What should be criteria to decide the optimal values of n and w for given time series data? Would the default values of n and w work in most cases ?
Have you seen this video with a description of how changing n
, w
, and resolution
affect encodings?
Yes. But I am still not sure how to decide about specific values based on my data.
So what does your data look like? floats, ints? min/max?
Two sets of data. Both Integers
One ranges between 0 and 10,000
and second ranges between 0 and 400,000
Here is the calculation we have used in the past:
So you choose how many buckets you want to represent your data between min/max. For example, if your data ranged from 0 - 9,999 and you chose 5000 buckets, each bucket would represent two values, therefore your resolution would be 2
. But that would mean that juxtaposed numbers might have the same encoding. Increasing the number of buckets will decrease the resolution of the encoding.
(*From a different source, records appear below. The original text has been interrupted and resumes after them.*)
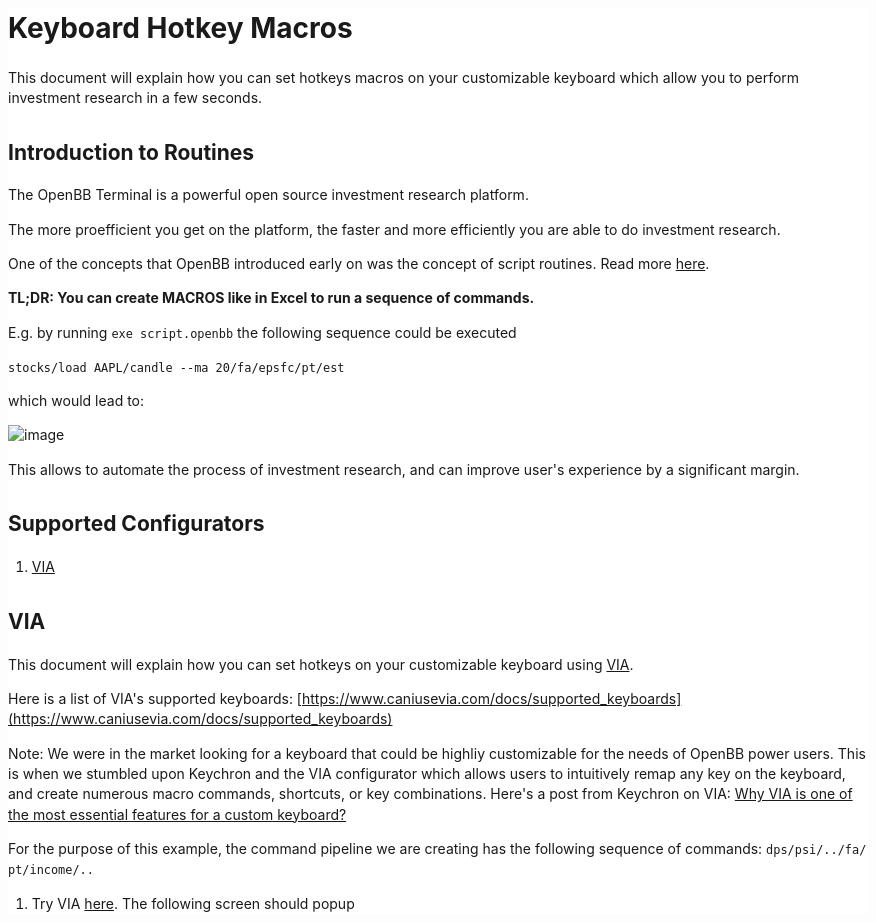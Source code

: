 # Keyboard Hotkey Macros

This document will explain how you can set hotkeys macros on your customizable keyboard which allow you to perform investment research in a few seconds.

## Introduction to Routines

The OpenBB Terminal is a powerful open source investment research platform.

The more proefficient you get on the platform, the faster and more efficiently you are able to do investment research.

One of the concepts that OpenBB introduced early on was the concept of script routines. Read more [here](https://docs.openbb.co/terminal/usage/guides/scripts-and-routines).

**TL;DR: You can create MACROS like in Excel to run a sequence of commands.**

E.g. by running `exe script.openbb` the following sequence could be executed

```shell
stocks/load AAPL/candle --ma 20/fa/epsfc/pt/est
```

which would lead to:

![image](https://user-images.githubusercontent.com/25267873/236659876-e119c820-b9ed-40e7-bb8d-5510fe862149.png)

This allows to automate the process of investment research, and can improve user's experience by a significant margin.

## Supported Configurators

1. [VIA](#via)

## VIA

This document will explain how you can set hotkeys on your customizable keyboard using [VIA](https://www.caniusevia.com/).

Here is a list of VIA's supported keyboards: [https://www.caniusevia.com/docs/supported_keyboards](https://www.caniusevia.com/docs/supported_keyboards)

Note: We were in the market looking for a keyboard that could be highliy customizable for the needs of OpenBB power users. This is when we stumbled upon Keychron and the VIA configurator which allows users to intuitively remap any key on the keyboard, and create numerous macro commands, shortcuts, or key combinations.
Here's a post from Keychron on VIA: [Why VIA is one of the most essential features for a custom keyboard?](https://www.keychron.com/blogs/news/why-qmk-via-is-one-of-the-most-essential-features-for-a-custom-keyboard)

For the purpose of this example, the command pipeline we are creating has the following sequence of commands: `dps/psi/../fa/pt/income/..`

1. Try VIA [here](https://usevia.app/). The following screen should popup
Looking at it this way, you don’t need to specify n
and w
.
Oh… that’s really useful. But not specifying n and w would mean n = 400 and w=21 … By specifying just resolution would the same n and w work for both sets of data ?
You might want different params for each RDSE encoder. See the constructor docs for RandomDistributedScalarEncoder
.
What I meant was just changing resolution, would that be enough without specifying values of n and w for different sets of data.
Yes, you’ll only need to find a different resolution value for each field, which might depend on your min/max and how granular you want the encoding for each field.
Look at it like this… the higher the resolution
, the more values will go into each bucket, so there will be less overall encodings, which each represent more values. A high resolution smudges a bunch of values together, and a lower resolution ensures more numbers are encoded more uniquely.